MATERIAL TO PROCESS Start Marker

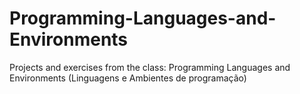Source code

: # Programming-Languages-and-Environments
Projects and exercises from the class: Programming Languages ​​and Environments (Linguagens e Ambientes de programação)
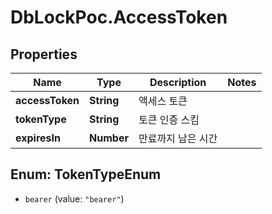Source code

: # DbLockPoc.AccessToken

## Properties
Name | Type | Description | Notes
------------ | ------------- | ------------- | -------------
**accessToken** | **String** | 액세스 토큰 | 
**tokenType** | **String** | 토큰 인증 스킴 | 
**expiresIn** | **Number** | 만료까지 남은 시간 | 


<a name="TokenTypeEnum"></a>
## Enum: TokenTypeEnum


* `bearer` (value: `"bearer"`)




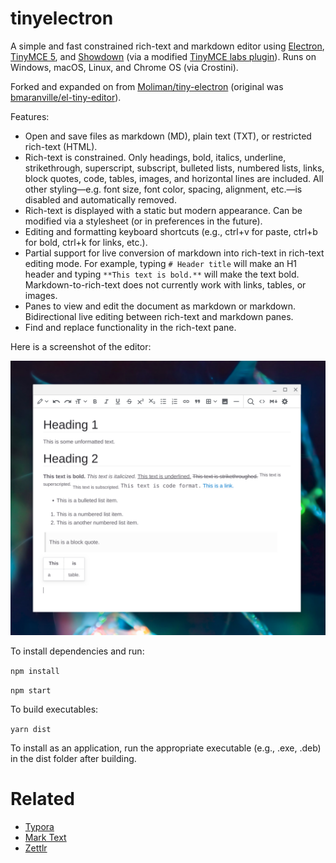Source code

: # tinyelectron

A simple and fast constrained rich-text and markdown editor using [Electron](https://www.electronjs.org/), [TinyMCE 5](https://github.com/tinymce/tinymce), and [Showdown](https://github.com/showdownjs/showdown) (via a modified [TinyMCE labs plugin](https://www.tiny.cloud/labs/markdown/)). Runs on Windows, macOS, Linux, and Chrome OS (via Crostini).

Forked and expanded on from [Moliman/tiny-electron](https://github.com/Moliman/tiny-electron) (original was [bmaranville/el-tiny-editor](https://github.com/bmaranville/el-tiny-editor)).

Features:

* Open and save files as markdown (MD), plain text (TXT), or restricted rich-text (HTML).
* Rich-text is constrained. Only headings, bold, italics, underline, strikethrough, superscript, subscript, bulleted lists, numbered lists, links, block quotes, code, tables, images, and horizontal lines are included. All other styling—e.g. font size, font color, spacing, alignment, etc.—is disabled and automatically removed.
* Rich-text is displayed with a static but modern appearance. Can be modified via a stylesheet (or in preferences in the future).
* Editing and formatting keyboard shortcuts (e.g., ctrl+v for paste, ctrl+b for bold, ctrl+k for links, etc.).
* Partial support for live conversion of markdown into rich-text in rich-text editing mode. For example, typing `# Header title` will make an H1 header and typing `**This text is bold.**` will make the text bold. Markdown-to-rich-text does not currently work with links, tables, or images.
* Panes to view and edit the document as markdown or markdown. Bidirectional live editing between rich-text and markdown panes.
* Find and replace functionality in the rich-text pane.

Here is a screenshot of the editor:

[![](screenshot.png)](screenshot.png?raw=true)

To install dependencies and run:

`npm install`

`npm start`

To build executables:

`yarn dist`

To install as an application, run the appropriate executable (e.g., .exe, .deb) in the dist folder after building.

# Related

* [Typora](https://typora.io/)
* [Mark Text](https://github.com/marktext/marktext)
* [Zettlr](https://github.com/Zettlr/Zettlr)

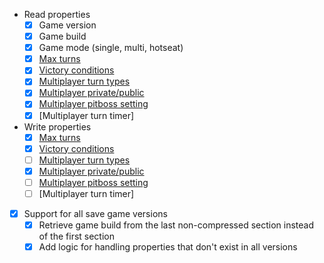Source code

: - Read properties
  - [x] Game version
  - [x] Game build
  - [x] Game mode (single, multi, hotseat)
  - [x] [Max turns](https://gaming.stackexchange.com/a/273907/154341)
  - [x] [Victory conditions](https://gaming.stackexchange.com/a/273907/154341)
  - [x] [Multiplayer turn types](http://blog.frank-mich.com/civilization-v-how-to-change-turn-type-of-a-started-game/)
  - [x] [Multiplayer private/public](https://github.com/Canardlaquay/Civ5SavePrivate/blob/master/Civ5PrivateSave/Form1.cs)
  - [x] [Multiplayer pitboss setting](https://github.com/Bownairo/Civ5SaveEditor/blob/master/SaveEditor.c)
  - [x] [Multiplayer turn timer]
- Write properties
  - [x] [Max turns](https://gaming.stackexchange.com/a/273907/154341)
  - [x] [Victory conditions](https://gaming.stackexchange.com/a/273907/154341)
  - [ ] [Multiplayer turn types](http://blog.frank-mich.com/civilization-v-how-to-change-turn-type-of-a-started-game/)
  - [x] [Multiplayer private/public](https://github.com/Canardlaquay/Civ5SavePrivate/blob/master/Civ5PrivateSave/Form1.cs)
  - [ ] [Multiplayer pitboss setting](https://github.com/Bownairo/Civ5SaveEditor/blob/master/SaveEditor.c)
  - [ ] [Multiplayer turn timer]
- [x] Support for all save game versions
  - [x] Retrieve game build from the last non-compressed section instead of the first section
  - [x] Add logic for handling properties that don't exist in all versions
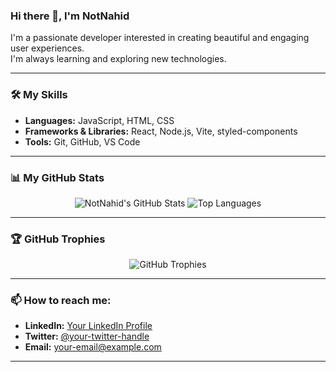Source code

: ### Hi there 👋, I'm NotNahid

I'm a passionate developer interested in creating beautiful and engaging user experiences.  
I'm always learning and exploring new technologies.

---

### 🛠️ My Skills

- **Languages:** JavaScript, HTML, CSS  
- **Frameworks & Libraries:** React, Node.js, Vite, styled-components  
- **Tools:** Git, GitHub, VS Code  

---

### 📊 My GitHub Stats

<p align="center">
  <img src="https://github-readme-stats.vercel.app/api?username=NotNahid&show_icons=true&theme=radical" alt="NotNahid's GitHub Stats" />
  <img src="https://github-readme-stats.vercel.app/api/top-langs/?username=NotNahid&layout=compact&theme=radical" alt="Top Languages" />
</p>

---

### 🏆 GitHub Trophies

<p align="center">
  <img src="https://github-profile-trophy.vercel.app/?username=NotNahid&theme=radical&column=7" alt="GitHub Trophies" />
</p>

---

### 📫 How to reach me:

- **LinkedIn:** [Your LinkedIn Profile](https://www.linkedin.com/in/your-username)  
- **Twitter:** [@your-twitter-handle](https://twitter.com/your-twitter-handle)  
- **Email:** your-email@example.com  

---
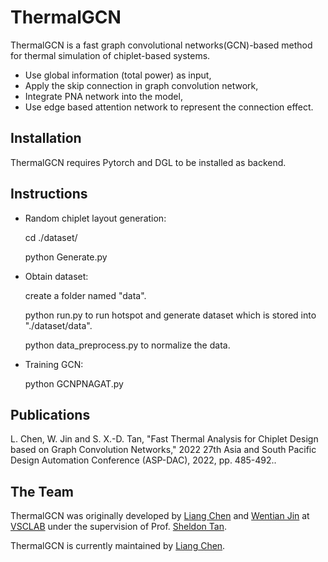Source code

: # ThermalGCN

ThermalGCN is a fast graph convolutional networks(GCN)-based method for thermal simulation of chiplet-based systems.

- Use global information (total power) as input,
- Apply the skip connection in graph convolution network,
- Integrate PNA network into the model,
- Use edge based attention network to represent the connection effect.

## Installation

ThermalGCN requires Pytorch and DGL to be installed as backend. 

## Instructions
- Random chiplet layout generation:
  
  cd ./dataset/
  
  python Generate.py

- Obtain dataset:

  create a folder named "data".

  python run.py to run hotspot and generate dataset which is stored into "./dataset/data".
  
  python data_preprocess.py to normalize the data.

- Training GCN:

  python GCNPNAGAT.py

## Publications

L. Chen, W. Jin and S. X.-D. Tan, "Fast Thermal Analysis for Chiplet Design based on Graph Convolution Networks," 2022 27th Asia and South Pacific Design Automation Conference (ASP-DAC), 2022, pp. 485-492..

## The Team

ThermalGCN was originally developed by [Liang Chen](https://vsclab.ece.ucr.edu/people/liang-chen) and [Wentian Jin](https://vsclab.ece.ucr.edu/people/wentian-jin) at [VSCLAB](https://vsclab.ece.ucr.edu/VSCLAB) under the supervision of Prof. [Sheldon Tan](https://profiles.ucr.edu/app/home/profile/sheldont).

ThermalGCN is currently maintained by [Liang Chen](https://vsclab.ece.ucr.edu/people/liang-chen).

MATERIAL TO PROCESS End Marker
MATERIAL TO PROCESS Start Marker

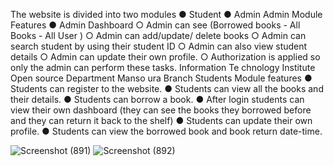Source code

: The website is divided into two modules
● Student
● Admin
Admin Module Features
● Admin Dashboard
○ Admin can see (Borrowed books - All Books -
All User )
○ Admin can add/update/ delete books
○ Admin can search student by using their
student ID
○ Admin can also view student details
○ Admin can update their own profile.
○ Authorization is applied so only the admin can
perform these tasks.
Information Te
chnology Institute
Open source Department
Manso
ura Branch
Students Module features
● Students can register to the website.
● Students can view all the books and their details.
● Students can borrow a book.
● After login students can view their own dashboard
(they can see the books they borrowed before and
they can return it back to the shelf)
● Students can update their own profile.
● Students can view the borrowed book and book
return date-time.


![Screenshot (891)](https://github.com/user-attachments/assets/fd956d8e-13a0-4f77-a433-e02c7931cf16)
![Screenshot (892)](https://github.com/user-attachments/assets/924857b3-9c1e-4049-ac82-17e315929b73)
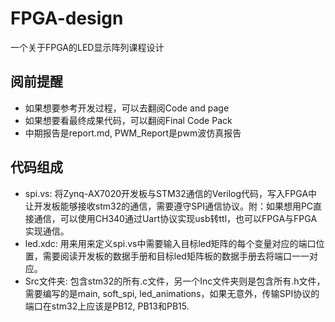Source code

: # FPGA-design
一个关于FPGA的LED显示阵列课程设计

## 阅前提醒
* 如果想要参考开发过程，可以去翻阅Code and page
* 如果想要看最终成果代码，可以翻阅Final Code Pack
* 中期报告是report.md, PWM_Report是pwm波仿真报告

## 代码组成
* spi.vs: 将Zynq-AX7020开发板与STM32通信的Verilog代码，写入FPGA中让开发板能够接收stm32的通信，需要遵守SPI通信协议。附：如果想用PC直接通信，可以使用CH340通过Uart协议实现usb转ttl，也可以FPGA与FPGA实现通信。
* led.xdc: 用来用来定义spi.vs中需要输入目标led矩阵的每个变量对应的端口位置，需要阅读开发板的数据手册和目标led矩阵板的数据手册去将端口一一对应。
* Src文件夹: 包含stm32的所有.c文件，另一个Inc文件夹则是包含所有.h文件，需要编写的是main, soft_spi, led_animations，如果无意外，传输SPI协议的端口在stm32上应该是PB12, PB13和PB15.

MATERIAL TO PROCESS End Marker

[WHAT THE EXERCISE ASKS] Taking the records above as input, show every line in which the word "return" is present.

[WRITTEN RESPONSE]
they can return it back to the shelf)
return date-time.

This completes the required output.